The people doing that audit, often, are former observers themselves — only working from a warm, dry office instead of at sea.
Turris says that’s an improvement for everyone.
“[Electronic monitoring] works 24 hours a day and captures information in all places at all times, as opposed to an observer — even two observers.”
Turris and Mose downplay the role the whistleblowers’ allegations played in the acceleration of their electronic monitoring program.
“I don’t mind saying that the whistleblower … when we were made aware about his complaint, [the revelations were] certainly alarming and disappointing,” Mose said.
The revelation “helped to accelerate the move,” Turris says. But there was more at play, including efficiency gains and the pandemic: “To be completely honest, outside of that, we were already on the path to [electronic monitoring]. I think COVID accelerated this exponentially.”
But a DFO memorandum for then-minister Jordan in May 2021 suggests that from the government’s perspective, the issues were much more closely related. The briefing memo lumps together the big issues that have been plaguing the observer program — harassment and a lack of jurisdiction to deal with it, the financial strain on observer companies, and the pandemic — as the reasons to more widely overhaul the system. The changes proposed to deal with the multitude of problems include electronic monitoring and the new, as-yet unreleased, observer harassment policy.

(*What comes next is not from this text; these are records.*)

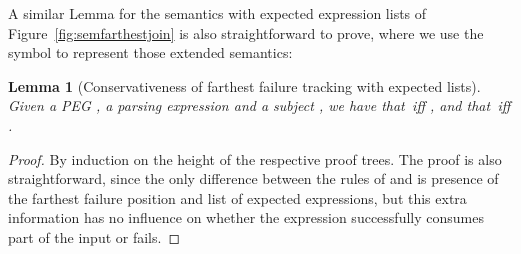 \documentclass[3p,12pt,singlecolumn]{elsarticle}
\newtheorem{lemma}[proposition]{Lemma}
\begin{document}
A similar Lemma for the semantics with expected expression lists
of Figure~\ref{fig:semfarthestjoin} is also straightforward to
prove, where we use the symbol  to represent those extended
semantics:
\begin{lemma}[Conservativeness of farthest failure tracking with expected lists]
	Given a PEG , a parsing expression  and a subject , we have that 
	 \,iff\; ,
	and that 
	 \,iff\; .
\end{lemma}
\begin{proof}
By induction on the height of the respective proof trees. 
The proof is also straightforward, since the only difference
between the rules of  and  is presence of
the farthest failure position and list of expected expressions, 
but this extra information has
no influence on whether the expression successfully
consumes part of the input or fails.
\end{proof}
\clearpage{}	
\end{document}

In September 2020, four months after the first investigation was released in The Narwhal, then-fisheries minister Jordan approved the creation of a $2 million fund to modernize the at-sea observer program, “focusing on addressing the vulnerabilities resulting from the current delivery model.” According to a briefing note, those vulnerabilities included “challenges in recruitment and retention of qualified at-sea observers, particularly in light of recent media attention on incidents of harassment in the industry.”
Archipelago is among the beneficiaries of that $2 million program as it works toward growing its electronic monitoring operations. Scott Buchanan, Archipelago’s vice president for operations, declined to comment for this article.
“We were disappointed with how Archipelago was presented in the [earlier] articles and as such do not wish to provide you with any information or our perspective on the ongoing changes being made as monitoring programs and fisheries continue to evolve,” he wrote in an email.
MacDuffee and Mitchell are wary of the shift toward electronic monitoring, though not opposed to it.
The observer companies that failed to deal with observer harassment, after all, are the same companies that will be handling the electronic data. And it will all be overseen by DFO, which has spent a decade turning a blind eye to problems in the industry.
“Are they suddenly going to start being super transparent? I don’t think so,” Mitchell says. “I think it’s more a move to avoid accountability.”